<フィギュアスケート:世界選手権>◇2日目◇24日◇イタリア・トリノ、パラベラ競技場◇男子ショートプログラム(SP)

 【トリノ=広重竜太郎】バンクーバー五輪フィギュアスケート男子の銅メダリスト高橋大輔(24=関大大学院)が、来季からショートプログラム(SP)でも4回転ジャンプに挑戦する。日本男子史上初の優勝がかかる今大会のSPは、ジャンプをすべて成功させる大きなミスのない演技内容で、89・30点と自己3番目の高得点で首位発進した。五輪ではフリーで4回転に果敢に挑んだが、来季はSPにも取り入れる意向。世界的にもSPで成功できる選手は少なく、習得できれば、来年の東京世界選手権でさらに飛躍できる。

 SP1位でもらえるボタン大サイズほどの小さな金メダルを首にさげながら、高橋は新たな野望を口にした。「今日は4回転をしないで点数をもらえて、評価してくれてうれしい。でも来シーズンはSPに4回転を入れたい。もう少し上を目指せる」。銅メダルを獲得した五輪でのSP自己最高の90・25点に迫る89・30点をたたき出しても、さらなる高みを目指す姿勢を見せた。

 SPで4回転に挑む選手は世界的にも限られている。難易度が高く、減点のリスクを避ける傾向にある。五輪ではフリーでも4回転を回避したライサチェク(米国)が金メダル。これに4回転を跳んで銀メダルに終わったプルシェンコ(ロシア)が批判するなど論争が巻き起こった。

 だが高橋が新境地に挑む土壌はできつつある。国際スケート連盟は難易度の高いジャンプへの挑戦を促進させようと、6月の総会で採点ルールを見直す可能性が高い。現状では回転不足のジャンプは1回転少ないジャンプと見なされて大幅な減点になるが、減点幅を縮小する「中間点」が導入されれば、リスクは減る。高橋のジャンプコーチの本田武史氏は「中間点が採用されれば、今の倍の人数が4回転をやるようになる」と話す。高橋は従来の4回転トーループだけでなく、まだ世界でも成功者のいない4回転フリップの練習を始め、東京で世界選手権が開催される来季へ着々と準備を進めている。
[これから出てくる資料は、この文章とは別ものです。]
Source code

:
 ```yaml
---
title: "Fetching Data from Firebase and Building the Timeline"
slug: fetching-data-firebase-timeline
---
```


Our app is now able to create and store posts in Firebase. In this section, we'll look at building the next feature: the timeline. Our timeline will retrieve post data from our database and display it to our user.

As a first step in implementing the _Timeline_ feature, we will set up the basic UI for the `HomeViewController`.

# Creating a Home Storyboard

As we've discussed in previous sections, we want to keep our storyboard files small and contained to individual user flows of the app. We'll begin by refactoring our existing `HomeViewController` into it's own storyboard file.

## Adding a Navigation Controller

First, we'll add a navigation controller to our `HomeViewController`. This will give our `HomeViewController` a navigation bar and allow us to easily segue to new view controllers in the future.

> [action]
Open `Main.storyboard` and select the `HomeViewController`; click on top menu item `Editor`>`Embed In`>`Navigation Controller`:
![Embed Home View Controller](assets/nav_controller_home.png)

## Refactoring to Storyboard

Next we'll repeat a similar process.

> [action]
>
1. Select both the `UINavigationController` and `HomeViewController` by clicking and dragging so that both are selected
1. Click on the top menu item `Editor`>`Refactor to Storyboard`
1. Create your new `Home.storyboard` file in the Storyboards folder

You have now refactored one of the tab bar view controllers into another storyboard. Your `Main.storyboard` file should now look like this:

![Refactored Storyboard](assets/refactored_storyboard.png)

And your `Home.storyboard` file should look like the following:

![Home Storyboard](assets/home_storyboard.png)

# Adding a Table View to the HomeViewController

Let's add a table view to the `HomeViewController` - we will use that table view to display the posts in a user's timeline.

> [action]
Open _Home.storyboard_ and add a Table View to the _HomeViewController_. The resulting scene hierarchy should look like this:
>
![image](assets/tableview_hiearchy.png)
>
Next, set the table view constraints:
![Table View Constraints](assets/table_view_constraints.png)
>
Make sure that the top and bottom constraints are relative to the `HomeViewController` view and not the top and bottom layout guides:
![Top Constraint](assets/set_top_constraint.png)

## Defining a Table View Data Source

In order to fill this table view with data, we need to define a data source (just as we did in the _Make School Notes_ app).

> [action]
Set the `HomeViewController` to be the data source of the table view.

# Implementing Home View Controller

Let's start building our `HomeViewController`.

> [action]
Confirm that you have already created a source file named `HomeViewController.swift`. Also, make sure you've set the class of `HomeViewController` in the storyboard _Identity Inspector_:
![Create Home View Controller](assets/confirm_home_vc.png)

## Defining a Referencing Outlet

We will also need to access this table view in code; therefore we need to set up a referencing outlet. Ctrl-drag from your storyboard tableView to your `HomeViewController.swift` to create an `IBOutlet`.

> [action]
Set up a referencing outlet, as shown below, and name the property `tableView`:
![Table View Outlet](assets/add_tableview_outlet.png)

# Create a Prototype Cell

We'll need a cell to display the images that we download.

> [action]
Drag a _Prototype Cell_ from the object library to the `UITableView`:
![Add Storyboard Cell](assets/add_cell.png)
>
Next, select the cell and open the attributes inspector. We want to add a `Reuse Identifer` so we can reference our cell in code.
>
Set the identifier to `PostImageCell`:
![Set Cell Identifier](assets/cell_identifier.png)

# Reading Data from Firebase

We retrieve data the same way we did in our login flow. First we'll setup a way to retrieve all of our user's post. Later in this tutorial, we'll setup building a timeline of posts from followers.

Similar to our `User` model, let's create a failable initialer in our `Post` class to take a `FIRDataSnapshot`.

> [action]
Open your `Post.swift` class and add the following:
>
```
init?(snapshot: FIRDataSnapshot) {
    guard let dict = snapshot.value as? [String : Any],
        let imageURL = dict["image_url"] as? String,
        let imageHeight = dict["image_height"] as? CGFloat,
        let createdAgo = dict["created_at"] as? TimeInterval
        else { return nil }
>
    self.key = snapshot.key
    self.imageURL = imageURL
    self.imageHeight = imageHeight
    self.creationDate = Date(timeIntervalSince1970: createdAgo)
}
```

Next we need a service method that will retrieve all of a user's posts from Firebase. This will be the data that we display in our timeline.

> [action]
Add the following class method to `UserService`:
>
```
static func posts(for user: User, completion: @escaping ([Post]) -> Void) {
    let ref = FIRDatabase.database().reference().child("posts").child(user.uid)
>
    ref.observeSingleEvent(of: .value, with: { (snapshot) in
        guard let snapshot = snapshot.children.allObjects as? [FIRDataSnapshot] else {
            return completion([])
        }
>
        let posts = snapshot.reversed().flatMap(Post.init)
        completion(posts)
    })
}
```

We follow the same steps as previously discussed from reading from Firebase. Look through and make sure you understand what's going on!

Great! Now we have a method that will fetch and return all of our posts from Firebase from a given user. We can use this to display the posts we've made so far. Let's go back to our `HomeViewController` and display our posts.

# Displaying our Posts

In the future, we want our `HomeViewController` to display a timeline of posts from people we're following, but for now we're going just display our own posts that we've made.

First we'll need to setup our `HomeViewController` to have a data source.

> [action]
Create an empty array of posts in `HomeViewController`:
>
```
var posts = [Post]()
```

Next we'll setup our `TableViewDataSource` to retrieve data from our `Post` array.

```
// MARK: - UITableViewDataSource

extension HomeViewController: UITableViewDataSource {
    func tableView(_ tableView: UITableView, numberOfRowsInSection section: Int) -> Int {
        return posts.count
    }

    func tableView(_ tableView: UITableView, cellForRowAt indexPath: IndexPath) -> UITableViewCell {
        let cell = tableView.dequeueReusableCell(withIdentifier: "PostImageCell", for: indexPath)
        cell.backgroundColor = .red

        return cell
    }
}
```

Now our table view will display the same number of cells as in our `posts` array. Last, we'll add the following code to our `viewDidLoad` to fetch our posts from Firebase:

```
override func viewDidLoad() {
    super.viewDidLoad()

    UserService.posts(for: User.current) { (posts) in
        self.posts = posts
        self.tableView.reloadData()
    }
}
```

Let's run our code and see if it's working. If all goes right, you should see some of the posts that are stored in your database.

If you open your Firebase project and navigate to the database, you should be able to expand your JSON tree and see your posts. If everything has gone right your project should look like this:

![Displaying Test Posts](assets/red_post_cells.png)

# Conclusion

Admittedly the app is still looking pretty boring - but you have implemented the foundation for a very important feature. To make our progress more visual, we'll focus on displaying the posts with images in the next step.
 この日のSPではタンゴ調の「Eye」で観客を魅了した。ジャンプもすべて成功。技術点ではジュベールにトップを譲ったが、演技点で他を圧倒した。海外メディアからは「日本にはタンゴの文化がないのに、どうしてできるんだ?」と驚きとともに聞かれ「タンゴだけでなくラテンの曲調が好き。演じることを楽しんでいる」と笑って答えた。世界も認める演技力に、SPでの4回転ジャンプが加われば、高橋が突き抜けた存在になる。